Many headlines these days have been on the Parliamentary Select Committee (PSC) appointed to study the 13th Amendment and changes proposed by some parties in the ruling United People’s Freedom Alliance (UPFA), while one party the Jathika Hela Urumaya has even introduced a private members’ motion with a 19th amendment proposing major changes to the 13th amendment.  

 The UPFA’s socialist parties have strongly opposed any changes to the 13th Amendment while Minister and Eelam People’s Democratic Party Leader, Douglas Devananda said over the weekend that as many as 38 UPFA MPs wanted the 13th Amendment kept unchanged when elections were held to the Northern Provincial Council in September.

While we see confusion, contradictions and conflicting opinions in the ruling UPFA, India is insisting there should be no changes to the 13th Amendment because this amendment came through the Indo-Sri Lanka agreement of 1987. India claims a bilateral agreement between two sovereign countries, according to international laws can be amended only after consultation between the two countries and not on a unilateral basis. India’s National Security Advisor Shiv Shankar Menon who was in Sri Lanka this week reiterated his country’s position when he met President Mahinda Rajapaksa. The President responded by saying the decision of the Government would be based on the report by the PSC. But the PSC which began work this week comprises only UPFA members with opposition parties and independent analysts describing it as being more of a Government select committee. Even one UPFA party member Justice Minister and SLMC leader Rauf Hakeem described the PSC as more like a Cabinet subcommittee. Mr. Hakeem’s party and even SLFP ministers including Rajitha Senaratne, Dilan Perera and Reginald Cooray are insisting that any changes to important provisions in the 13th Amendment may lead to serious international problems for Sri Lanka.

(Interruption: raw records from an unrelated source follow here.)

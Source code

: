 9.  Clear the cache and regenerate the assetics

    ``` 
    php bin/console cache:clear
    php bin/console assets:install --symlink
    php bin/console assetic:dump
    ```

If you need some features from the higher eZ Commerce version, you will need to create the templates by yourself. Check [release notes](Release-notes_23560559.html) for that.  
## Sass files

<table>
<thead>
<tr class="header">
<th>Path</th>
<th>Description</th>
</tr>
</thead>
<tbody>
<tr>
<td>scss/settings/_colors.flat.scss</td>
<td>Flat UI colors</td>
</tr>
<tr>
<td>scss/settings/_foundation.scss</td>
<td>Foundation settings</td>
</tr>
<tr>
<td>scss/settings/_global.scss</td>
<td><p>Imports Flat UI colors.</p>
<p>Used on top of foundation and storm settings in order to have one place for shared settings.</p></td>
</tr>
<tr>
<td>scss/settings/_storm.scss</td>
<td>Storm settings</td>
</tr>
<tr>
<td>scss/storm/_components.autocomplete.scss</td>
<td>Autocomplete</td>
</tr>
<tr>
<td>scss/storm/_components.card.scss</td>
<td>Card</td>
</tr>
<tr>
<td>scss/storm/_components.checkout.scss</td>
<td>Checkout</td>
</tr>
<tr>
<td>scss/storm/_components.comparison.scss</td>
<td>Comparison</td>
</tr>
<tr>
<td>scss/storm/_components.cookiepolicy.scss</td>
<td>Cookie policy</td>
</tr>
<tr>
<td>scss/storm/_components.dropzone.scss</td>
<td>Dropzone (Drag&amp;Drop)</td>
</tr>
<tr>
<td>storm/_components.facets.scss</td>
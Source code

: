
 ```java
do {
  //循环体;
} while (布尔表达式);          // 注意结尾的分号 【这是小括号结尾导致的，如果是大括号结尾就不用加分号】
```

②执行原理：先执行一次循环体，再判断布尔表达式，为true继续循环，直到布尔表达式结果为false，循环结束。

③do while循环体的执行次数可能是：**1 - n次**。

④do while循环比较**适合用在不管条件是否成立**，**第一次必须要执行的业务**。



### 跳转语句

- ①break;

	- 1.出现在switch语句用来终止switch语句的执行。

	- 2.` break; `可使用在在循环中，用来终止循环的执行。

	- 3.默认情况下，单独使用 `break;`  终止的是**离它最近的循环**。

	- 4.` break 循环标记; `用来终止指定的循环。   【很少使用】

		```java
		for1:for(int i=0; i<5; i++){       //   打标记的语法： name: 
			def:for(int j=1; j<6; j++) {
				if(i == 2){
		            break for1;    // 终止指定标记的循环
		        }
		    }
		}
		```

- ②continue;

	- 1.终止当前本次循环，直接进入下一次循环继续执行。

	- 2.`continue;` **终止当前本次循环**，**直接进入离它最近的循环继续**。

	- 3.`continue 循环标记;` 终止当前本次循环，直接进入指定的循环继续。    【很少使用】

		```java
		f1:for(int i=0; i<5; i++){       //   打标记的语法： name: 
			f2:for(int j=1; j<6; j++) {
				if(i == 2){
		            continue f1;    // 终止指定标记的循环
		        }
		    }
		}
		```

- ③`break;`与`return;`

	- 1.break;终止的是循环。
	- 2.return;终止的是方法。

 Against this backdrop, many independent analysts wonder where this PSC too will end up and whether it will go where most commissions and committees had gone—the garbage dumps.

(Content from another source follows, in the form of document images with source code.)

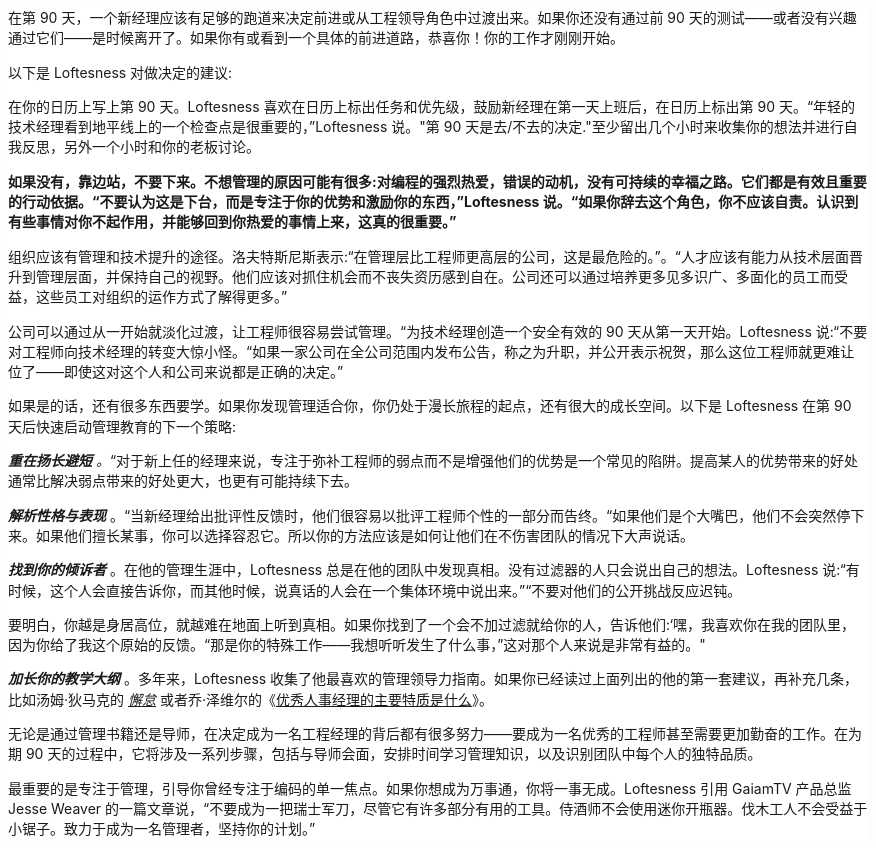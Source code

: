 在第 90 天，一个新经理应该有足够的跑道来决定前进或从工程领导角色中过渡出来。如果你还没有通过前 90 天的测试——或者没有兴趣通过它们——是时候离开了。如果你有或看到一个具体的前进道路，恭喜你！你的工作才刚刚开始。

以下是 Loftesness 对做决定的建议:

在你的日历上写上第 90 天。Loftesness 喜欢在日历上标出任务和优先级，鼓励新经理在第一天上班后，在日历上标出第 90 天。“年轻的技术经理看到地平线上的一个检查点是很重要的，”Loftesness 说。"第 90 天是去/不去的决定."至少留出几个小时来收集你的想法并进行自我反思，另外一个小时和你的老板讨论。

**如果没有，靠边站，不要下来。不想管理的原因可能有很多:对编程的强烈热爱，错误的动机，没有可持续的幸福之路。它们都是有效且重要的行动依据。“不要认为这是下台，而是专注于你的优势和激励你的东西，”Loftesness 说。“如果你辞去这个角色，你不应该自责。认识到有些事情对你不起作用，并能够回到你热爱的事情上来，这真的很重要。”**

组织应该有管理和技术提升的途径。洛夫特斯尼斯表示:“在管理层比工程师更高层的公司，这是最危险的。”。“人才应该有能力从技术层面晋升到管理层面，并保持自己的视野。他们应该对抓住机会而不丧失资历感到自在。公司还可以通过培养更多见多识广、多面化的员工而受益，这些员工对组织的运作方式了解得更多。”

公司可以通过从一开始就淡化过渡，让工程师很容易尝试管理。“为技术经理创造一个安全有效的 90 天从第一天开始。Loftesness 说:“不要对工程师向技术经理的转变大惊小怪。“如果一家公司在全公司范围内发布公告，称之为升职，并公开表示祝贺，那么这位工程师就更难让位了——即使这对这个人和公司来说都是正确的决定。”

如果是的话，还有很多东西要学。如果你发现管理适合你，你仍处于漫长旅程的起点，还有很大的成长空间。以下是 Loftesness 在第 90 天后快速启动管理教育的下一个策略:

***重在扬长避短*** *。*“对于新上任的经理来说，专注于弥补工程师的弱点而不是增强他们的优势是一个常见的陷阱。提高某人的优势带来的好处通常比解决弱点带来的好处更大，也更有可能持续下去。

***解析性格与表现*** 。“当新经理给出批评性反馈时，他们很容易以批评工程师个性的一部分而告终。“如果他们是个大嘴巴，他们不会突然停下来。如果他们擅长某事，你可以选择容忍它。所以你的方法应该是如何让他们在不伤害团队的情况下大声说话。

***找到你的倾诉者*** 。在他的管理生涯中，Loftesness 总是在他的团队中发现真相。没有过滤器的人只会说出自己的想法。Loftesness 说:“有时候，这个人会直接告诉你，而其他时候，说真话的人会在一个集体环境中说出来。”“不要对他们的公开挑战反应迟钝。

要明白，你越是身居高位，就越难在地面上听到真相。如果你找到了一个会不加过滤就给你的人，告诉他们:‘嘿，我喜欢你在我的团队里，因为你给了我这个原始的反馈。“那是你的特殊工作——我想听听发生了什么事，”这对那个人来说是非常有益的。"

***加长你的教学大纲*** 。多年来，Loftesness 收集了他最喜欢的管理领导力指南。如果你已经读过上面列出的他的第一套建议，再补充几条，比如汤姆·狄马克的 *[懈怠](http://www.amazon.com/Slack-Getting-Burnout-Busywork-Efficiency/dp/0767907698 "null")* 或者乔·泽维尔的《[优秀人事经理的主要特质是什么](https://www.quora.com/What-are-the-primary-traits-of-a-great-people-manager/answer/Joe-Xavier "null")》。

无论是通过管理书籍还是导师，在决定成为一名工程经理的背后都有很多努力——要成为一名优秀的工程师甚至需要更加勤奋的工作。在为期 90 天的过程中，它将涉及一系列步骤，包括与导师会面，安排时间学习管理知识，以及识别团队中每个人的独特品质。

最重要的是专注于管理，引导你曾经专注于编码的单一焦点。如果你想成为万事通，你将一事无成。Loftesness 引用 GaiamTV 产品总监 Jesse Weaver 的一篇文章说，“不要成为一把瑞士军刀，尽管它有许多部分有用的工具。侍酒师不会使用迷你开瓶器。伐木工人不会受益于小锯子。致力于成为一名管理者，坚持你的计划。”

The main Opposition United National Party spokesman Gayantha Karunatilake had plenty of substance and validity when he charged recently that the reports of a multitude of commissions and committees were piling up higher than the notorious Bloemendhal garbage dump. Citing two recent cases he pointed out that committees had been appointed to probe the worst ever fishing disaster last month and the latest racket in the import of inferior quality fuel because of the mysterious breakdown in the Sapugaskanda oil refinery. He expressed concern and millions of people would agree with him--that these committees like hundreds of others would  finally go nowhere, with a waste of time, a huge amount in public funds and their voluminous reports piling up on the shelves of government offices. Opposition parties, independent analysts and millions of people believe that the Rajapaksa regime like most other governments if not more so appoints commissions or committees just to buy time till raging storms blow away and little or nothing happens after that.

Even the once powerful parliamentary Committee on Public Enterprises (COPE), which once made powerful reports exposing fraud and corruption in state departments today appears to have become a loudspeaker with no electric power. The COPE headed by senior minister DEW Gunasekara still makes shocking disclosures about some state institutions but its reports are lost in the mortuary of the two-thirds majority.    

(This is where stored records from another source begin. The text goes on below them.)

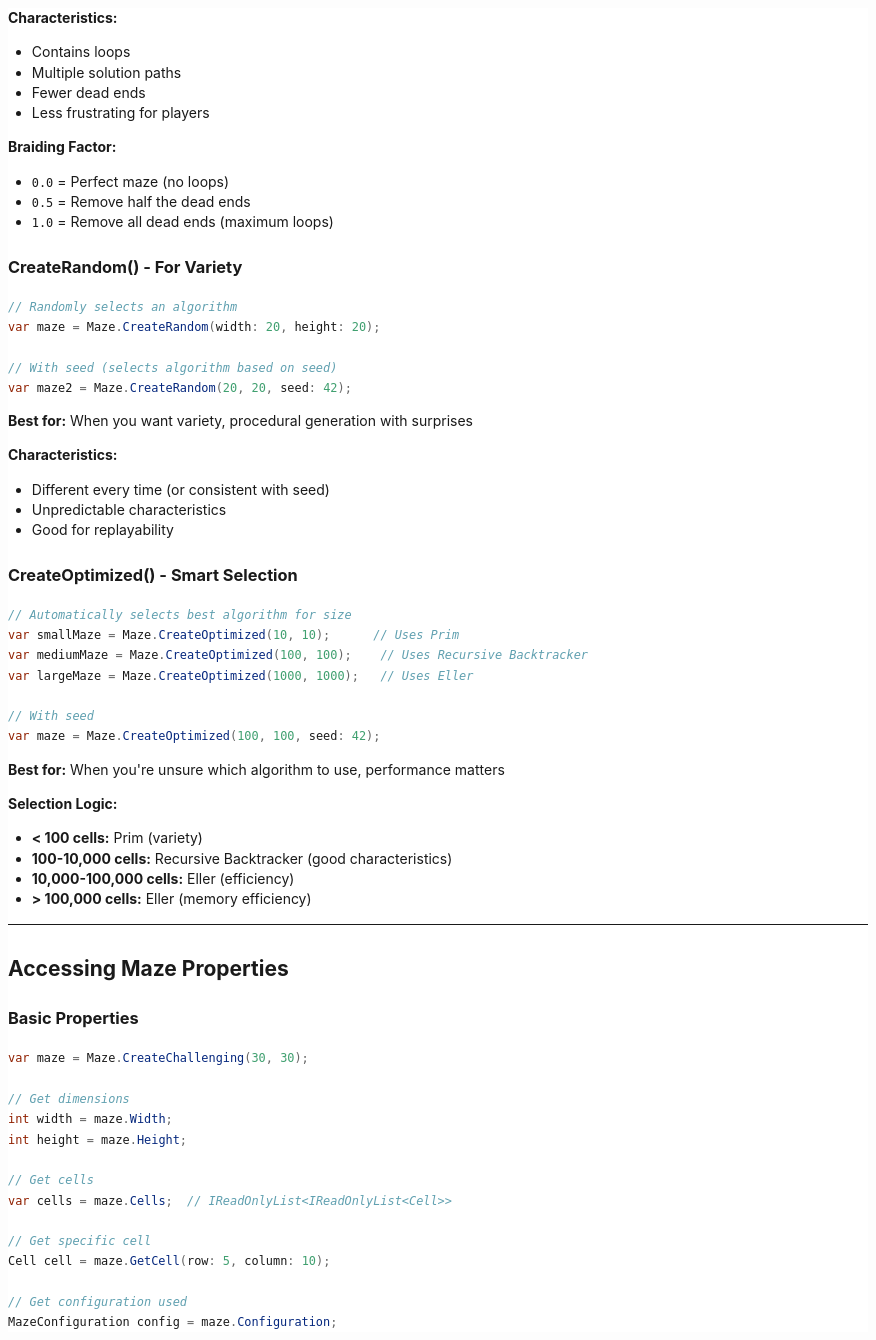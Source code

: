 **Characteristics:**
- Contains loops
- Multiple solution paths
- Fewer dead ends
- Less frustrating for players

**Braiding Factor:**
- `0.0` = Perfect maze (no loops)
- `0.5` = Remove half the dead ends
- `1.0` = Remove all dead ends (maximum loops)

### CreateRandom() - For Variety
```csharp
// Randomly selects an algorithm
var maze = Maze.CreateRandom(width: 20, height: 20);

// With seed (selects algorithm based on seed)
var maze2 = Maze.CreateRandom(20, 20, seed: 42);
```
**Best for:** When you want variety, procedural generation with surprises

**Characteristics:**
- Different every time (or consistent with seed)
- Unpredictable characteristics
- Good for replayability

### CreateOptimized() - Smart Selection
```csharp
// Automatically selects best algorithm for size
var smallMaze = Maze.CreateOptimized(10, 10);      // Uses Prim
var mediumMaze = Maze.CreateOptimized(100, 100);    // Uses Recursive Backtracker
var largeMaze = Maze.CreateOptimized(1000, 1000);   // Uses Eller

// With seed
var maze = Maze.CreateOptimized(100, 100, seed: 42);
```
**Best for:** When you're unsure which algorithm to use, performance matters

**Selection Logic:**
- **< 100 cells:** Prim (variety)
- **100-10,000 cells:** Recursive Backtracker (good characteristics)
- **10,000-100,000 cells:** Eller (efficiency)
- **> 100,000 cells:** Eller (memory efficiency)

---

## Accessing Maze Properties

### Basic Properties
```csharp
var maze = Maze.CreateChallenging(30, 30);

// Get dimensions
int width = maze.Width;
int height = maze.Height;

// Get cells
var cells = maze.Cells;  // IReadOnlyList<IReadOnlyList<Cell>>

// Get specific cell
Cell cell = maze.GetCell(row: 5, column: 10);

// Get configuration used
MazeConfiguration config = maze.Configuration;

```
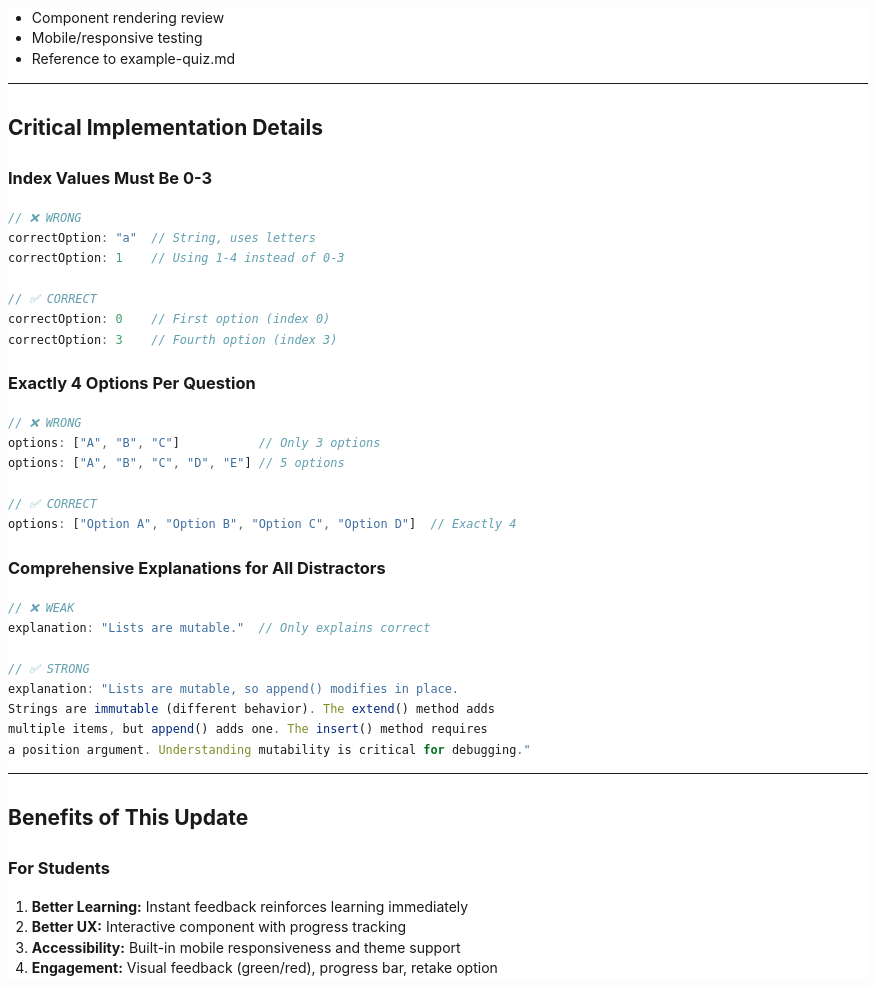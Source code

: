   - Component rendering review
  - Mobile/responsive testing
- Reference to example-quiz.md

---

## Critical Implementation Details

### Index Values Must Be 0-3

```javascript
// ❌ WRONG
correctOption: "a"  // String, uses letters
correctOption: 1    // Using 1-4 instead of 0-3

// ✅ CORRECT
correctOption: 0    // First option (index 0)
correctOption: 3    // Fourth option (index 3)
```

### Exactly 4 Options Per Question

```javascript
// ❌ WRONG
options: ["A", "B", "C"]           // Only 3 options
options: ["A", "B", "C", "D", "E"] // 5 options

// ✅ CORRECT
options: ["Option A", "Option B", "Option C", "Option D"]  // Exactly 4
```

### Comprehensive Explanations for All Distractors

```javascript
// ❌ WEAK
explanation: "Lists are mutable."  // Only explains correct

// ✅ STRONG
explanation: "Lists are mutable, so append() modifies in place.
Strings are immutable (different behavior). The extend() method adds
multiple items, but append() adds one. The insert() method requires
a position argument. Understanding mutability is critical for debugging."
```

---

## Benefits of This Update

### For Students
1. **Better Learning:** Instant feedback reinforces learning immediately
2. **Better UX:** Interactive component with progress tracking
3. **Accessibility:** Built-in mobile responsiveness and theme support
4. **Engagement:** Visual feedback (green/red), progress bar, retake option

The latest case was in the international controversy over the recommendations of the Lessons Learnt and Reconciliation Commission (LLRC). The Rajapaksa regime itself appointed the LLRC and told the people of Sri Lanka and the international community that the LLRC would help this country to find its own solutions to the ethnic and other conflicts. But when the LLRC issued its report and recommendations after a long delay the recommendations were welcomed by the international community but the Government got cold feet because it apparently does not want to antagonise some parties in the ruling coalition. So like in the case of most of the commissions and committees, we are neither here nor there and going wrong almost everywhere.